While political struggles and protracted budget negotiations determined the scope of the EWF, legislators and public officials were largely responding to the direct demands of migrant workers from Latin America and the Caribbean, who in turn, represented a broader coalition of undocumented laborers spanning South Asia, West Africa, China, and Korea. As hunger strikers from Mexico, Colombia, Ecuador, Dominican Republic, and Haiti fasted for up to three consecutive weeks in Washington Square Park, their determination became a symbol for thousands of migrants who cheered on the EWC.

The stories of migrant strikers, Coalition members, and EWF recipients reveal the unabating pressures and compound challenges experienced by undocumented communities during the pandemic, a period that bared New York’s paradoxical exclusion of “essential” migrant workers. Firm believers in the power of their labor to survive in the city, the Diaz family from Colombia and Merced Aguilar from Mexico saw their worlds collapse as they lost their ability to work for several months. As many other strikers and supporters of the EWC would later recount, their traumatic experiences during 2020 and 2021 led them to either directly fast for the Coalition or demand relief by attending protests and supporting hunger strikers. 

EWC strikers protest extended budget negotiations in April, 2021. Photo courtesy of Make the Road.

Fasting for the Forgotten: “I Can’t Believe We Did That”

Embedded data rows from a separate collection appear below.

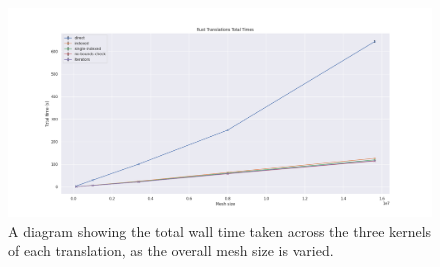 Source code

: \begin{figure}[H]
    \centering
    \includegraphics[width=\textwidth]{images/3_translation/performance/translations_total_line.png}
    \caption{A diagram showing the total wall time taken across the three kernels of each translation, as the overall mesh size is varied.}
    \label{fig:translations_total_line}
\end{figure}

On the afternoon of April 18, 2021, a small group gathered for a Sunday barbecue at Brooklyn’s Prospect Park. Despite the gloomy weather, around thirty cheerful attendees unpacked baskets of food, coolers, and a large grill. It didn’t take long for people to start dancing on an improvised stage circled by camping chairs. 

EWC members gather in Prospect Park in April 2021 to celebrate the passage of the EWF. Photo by Martha Guerrero.

Hermes Diaz, a sturdy, hazel-eyed man wearing a baby blue baseball cap, was working the grill, seasoning beef strips and turning over warm tortillas. His wife, Diana, pulled her sleek raven hair into a high ponytail and set up a folding table with large platters and bowls filled with corn chips, limes, and hot sauces. 

It was a celebration. Less than two weeks earlier, most of the people at the picnic, including Hermes and Diana, couldn’t eat anything. This group of Latin American migrants had fasted for up to 23 days in a rolling hunger strike in Manhattan and Westchester. A rolling strike meant that participants could enroll for a minimum 3-day fasting period and continue for as long as they wished to, fostering a relay system in which incoming migrants relieved those who had to break their fast because of health concerns or work commitments. 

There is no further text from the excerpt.